6 November 2015

Today’s pop idols are more idolised than ever


To say that Adele’s comeback single is a hit is a bit like saying that Cristiano Ronaldo knows his way around a football pitch. ‘Hello’ is a monster: the first single to be downloaded more than a million times in a week; more than a quarter of a billion views on YouTube; the best US sales figures since ‘Candle in the Wind’.

‘Hello’ is, obviously, a very good song, and Adele is a very good singer and songwriter. Yet the focus of much of the coverage – not just among fans, but on grown-up news sites, too – hasn’t so much been on Adele’s brillance as an artist, but as a human being.

This, indeed, is one of the most fascinating things about how we treat our celebrities these days. We’ve always had a tendency to idolise our idols (the clue’s in the word). But recently, uncritical adulation appears to have become the default setting. Journalists gush over how Taylor Swift and Ed Sheeran are BFFs, how they send each other the cutest little text messages. When a writer for the Sun reveals that Harry Styles and Louis Tomlinson of One Direction haven’t been on speaking terms for years, it isn’t enough to say he’s exaggerating – clips must be scoured for evidence that Harry and Louis and the rest of the band’s members are BROTHERS FOREVER.

Anyone who remembers artists of the past will know that this behaviour is nothing new: there have always been armies of handlers devoted to ensuring that the image presented to the fans is one of polished perfection, whatever the behind-the-scenes ructions. But there’s something more interesting going on here.

There’s long been a belief that the press are there to tear down celebrities, from insider stories of drug-taking to magazines showing shocking pics of megastars without their make-up.

But the shift to social media has changed that. People share the stories that generate emotional reactions – which means that you can get as much, if not more, traffic from being uplifting as frightening, from inducing the warm fuzzies as shivers down the spine.

Hence a new mini-genre of celebrity journalism: the reporting of absolutely anything done by Bill Murray, Taylor Swift, Tom Hanks, Adele or a laundry list of other celebs as further proof that he/she/they are creatures of such radiant goodness that the rest of us are lucky just to share the same planet with them. Such coverage is reinforced by the various celebrities’ armies of online fans: again, not a new phenomenon, but one turbo-charged by the internet.

In this new environment, the most powerful celebrities – Beyonce, for instance – can refuse to engage with the media entirely, safe in the knowledge that the carefully curated image of their own lives which they (or their people) put out will be distributed far and wide. Via Instagram or Twitter accounts, we get the illusion of intimacy, but the reality is further away than ever.

The result of all this is a mood that is love/hate in the most literal sense: public figures are presented either as wholly good or, when the mood flips, wholly evil (see, for instance, the reaction to Germaine Greer’s unfortunate comments about transgender people).

The interesting thing, of course, is that this analysis applies far beyond celebrities. Much of popular culture is based on this kind of fandom: there’s a fascinating Tumblr called Fandometrics which keeps a running tally of the strength of various tribes – counting how many people are searching for, posting about or creating content based on various celebrities, TV shows and computer games.

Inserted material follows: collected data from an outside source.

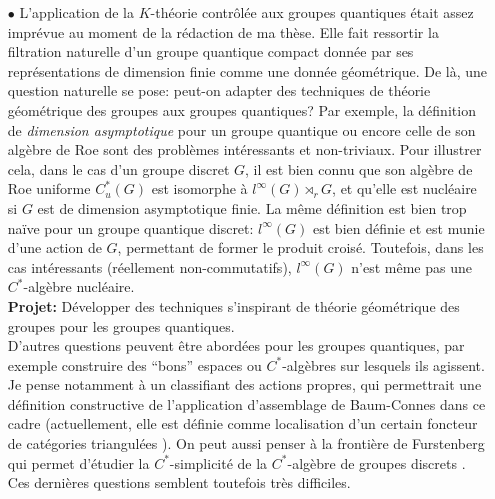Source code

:\documentclass[a4paper,11pt]{article}
\begin{document}
\begin{itemize}
Dans ce cas, nous pouvons montrer l'existence d'un projecteur de Kazdhan, aux propri\'et\'e si exotiques que, moyennant des renforcements \`a la propr\'et\'e T, ne peut pas se trouver dans l'image de l'application d'assemblage de Baum-Connes.\\

\textbf{Projet:} D\'ecrire avec plus de pr\'ecision les liens entre la propri\'et\'e T dynamique et l'obstruction \`a la conjecture de Baum-Connes.\\

Il semble probable de pouvoir prouver que la propri\'et\'e T dynamique constitue, moyennant des conditions suppl\'ementaires, une obstruction \`a l'exactitude en $K$-th\'eorie de certaines $C^*$-alg\`ebres, comme dans les exemples de Skandalis \cite{skandalis1988notion}. Des calculs d\'ej\`a effectu\'es sur des classes d'exemples confirment cette affirmation.\\

\item[$\bullet$] L'application de la $K$-th\'eorie contr\^ol\'ee aux groupes quantiques \'etait assez impr\'evue au moment de la r\'edaction de ma th\`ese. Elle fait ressortir la filtration naturelle d'un groupe quantique compact donn\'ee par ses repr\'esentations de dimension finie comme une donn\'ee g\'eom\'etrique. De l\`a, une question naturelle se pose: peut-on adapter des techniques de th\'eorie g\'eom\'etrique des groupes aux groupes quantiques? Par exemple, la d\'efinition de \textit{dimension asymptotique} pour un groupe quantique ou encore celle de son alg\`ebre de Roe sont des probl\`emes int\'eressants et non-triviaux. Pour illustrer cela, dans le cas d'un groupe discret $G$, il est bien connu que son alg\`ebre de Roe uniforme $C^*_u(G)$ est isomorphe \`a $l^\infty(G)\rtimes_r G$, et qu'elle est nucl\'eaire si $G$ est de dimension asymptotique finie. La m\^eme d\'efinition est bien trop na\"ive pour un groupe quantique discret: $l^\infty(G)$ est bien d\'efinie et est munie d'une action de $G$, permettant de former le produit crois\'e. Toutefois, dans les cas int\'eressants (r\'eellement non-commutatifs), $l^\infty(G)$ n'est m\^eme pas une $C^*$-alg\`ebre nucl\'eaire.  \\

\textbf{Projet:} D\'evelopper des techniques s'inspirant de th\'eorie g\'eom\'etrique des groupes pour les groupes quantiques.\\

D'autres questions peuvent \^etre abord\'ees pour les groupes quantiques, par exemple construire des ``bons'' espaces ou $C^*$-alg\`ebres sur lesquels ils agissent. Je pense notamment \`a un classifiant des actions propres, qui permettrait une d\'efinition constructive de l'application d'assemblage de Baum-Connes dans ce cadre (actuellement, elle est d\'efinie comme localisation d'un certain foncteur de cat\'egories triangul\'ees \cite{MeyerNest}). On peut aussi penser \`a la fronti\`ere de Furstenberg qui permet d'\'etudier la $C^*$-simplicit\'e de la $C^*$-alg\`ebre de groupes discrets \cite{kalantar2014boundaries}. Ces derni\`eres questions semblent toutefois tr\`es difficiles.\\ 


\end{itemize}
\end{document}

And it also applies, of course, to politics. When people talked about the ‘Milifandom’ during the UK general election, it was with a certain sense of ironic distance – even the teenage girls proclaiming their love for Ed Miliband, were aware that this was (or was seen as) a slightly ridiculous thing to do. But it’s not just Ed. Jeremy Corbyn and his supporters have talked about building a movement. But what he, or Donald Trump, or even Nicola Sturgeon, have developed is just as much a fandom – certainly judging by the worryingly besotted behaviour of many of their adherents on Twitter.

The irony is that this kind of blind, passionate, almost adolescent worship does our idols themselves no favours. Either they buy into the publicity, or they retreat from it. But whatever their approach, it leaves no space for the human being at the heart of the myth. In a fascinating interview this week, Adele talks about being frightened by fame, about feeling like she’d lost control of her life, about how celebrities are ‘pitted against’ each other. (She also swears a lot.)

The fandom culture is unlikely to die out any time soon. We all need something, or someone, to believe in – and social media allows us to express, cultivate and reinforce that belief more effectively than ever. But having so many people put on pedestals does end up giving you a right old pain in the neck.

Robert Colvile was comment editor at the Telegraph and UK news director at BuzzFeed. He now writes on politics and technology.